A la sombra de las oportunidades perdidas

Este artículo ha sido verificado y aprobado por Gema Sánchez Cuevas el 22 mayo, 2018
Edith Sánchez · 11 febrero, 2014

Todos acumulamos en nuestra experiencia oportunidades perdidas. La vida te pone varias veces ante situaciones que muchos describen así: “lo tuviste en la palma de la mano y lo dejaste ir.”

Después de esa afirmación lo que viene es un torrente de culpa y una especie de nostalgia por lo que pudo ser y no fue. Surge una cadena de elucubraciones que apuntan a imaginar cómo hubiera sido todo, de no haber fallado.

“Llorar sobre la leche derramada”, le llaman, como para hurgar más en el remordimiento. Aunque nadie te lo diga, sientes como si todos los dedos índices del mundo apuntaran hacia ti. Y repites una y otra vez lo mucho que te gustaría poder volver al pasado para hacer todo de manera diferente.

¿Era una oportunidad realmente?

Mujer pensando en sus oportunidades
Este tipo de episodios, en verdad, son algunos de los más inútiles de la vida. Hay una realidad contundente: se trata de hechos cumplidos. No hay manera de volver atrás, ni tampoco de borrar ese momento de tu vida.

Quizás para defenderte de tus propias acusaciones, puedes caer en la tentación de echarle la culpa al destino, a la suerte, a otros. Pero tampoco eso altera los hechos.

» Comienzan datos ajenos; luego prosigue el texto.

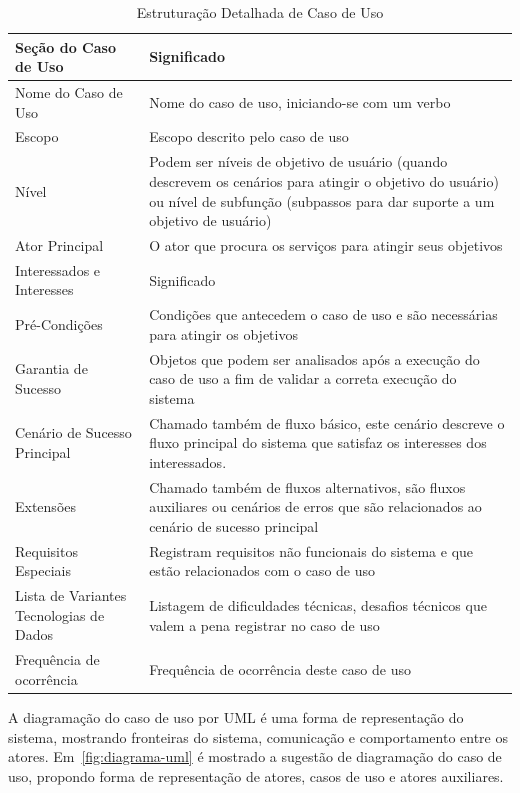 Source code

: \begin{table}
	\caption{Estruturação Detalhada de Caso de Uso}
	\begin{tabular}{|p{5cm} | p{9cm}|}
		\hline
		\textbf{Seção do Caso de Uso}	& \textbf{Significado} \\
		\hline
		Nome do Caso de Uso 	& Nome do caso de uso, iniciando-se com um verbo  \\
		\hline
		Escopo	& Escopo descrito pelo caso de uso \\
		\hline
		Nível	& Podem ser níveis de objetivo de usuário (quando descrevem os cenários para atingir o objetivo do usuário) ou nível de subfunção (subpassos para dar suporte a um objetivo de usuário) \\
		\hline
		Ator Principal	& O ator que procura os serviços para atingir seus objetivos  \\
		\hline
		Interessados e Interesses	& Significado  \\
		\hline
		Pré-Condições	& Condições que antecedem o caso de uso e são necessárias para atingir os objetivos \\
		\hline
		Garantia de Sucesso	& Objetos que podem ser analisados após a execução do caso de uso a fim de validar a correta execução do sistema  \\
		\hline
		Cenário de Sucesso Principal	& Chamado também de fluxo básico, este cenário descreve o fluxo principal do sistema que satisfaz os interesses dos interessados.  \\
		\hline
		Extensões	& Chamado também de fluxos alternativos, são fluxos auxiliares ou cenários de erros que são relacionados ao cenário de sucesso principal \\
		\hline
		Requisitos Especiais	& Registram requisitos não funcionais do sistema e que estão relacionados com o caso de uso \\
		\hline
		Lista de Variantes Tecnologias de Dados	& Listagem de dificuldades técnicas, desafios técnicos que valem a pena registrar no caso de uso \\
		\hline
		Frequência de ocorrência	& Frequência de ocorrência deste caso de uso \\
		\hline
	\end{tabular}
	\label{tabela:topicos_uc}
\end{table}

A diagramação do caso de uso por UML é uma forma de representação do sistema, mostrando fronteiras do sistema, comunicação e comportamento entre os atores. Em~\ref{fig:diagrama-uml} é mostrado a sugestão de diagramação do caso de uso, propondo forma de representação de atores, casos de uso e atores auxiliares.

Está bien: fueron oportunidades perdidas que no aprovechaste. Al menos, no las aprovechaste cómo hubieras debido. Esto amerita una reflexión que solo es productiva si logras apartarte de la culpa y pensar en perspectiva.

Oportunidades perdidas y oportunidades reales

Se consideran oportunidades, por ejemplo, un empleo estable, ganar dinero, darle buen manejo a una relación de pareja, o escalar social o económicamente. Lo común, en todos los casos, es que la vida te otorgó una circunstancia favorable para obtener eso que deseabas. Pero en lugar de ir por ello, desaprovechaste lo que estaba a tu favor.

Lo primero que debes considerar es si en realidad se trataba de una oportunidad con todas sus letras. Etimológicamente, la palabra oportunidad equivale a la expresión latina “estar delante de un puerto”.  Es como la tierra firme que te aparta del peligro que supone el mar. Un momento o un lugar en donde puedes pasar de la incertidumbre a la seguridad.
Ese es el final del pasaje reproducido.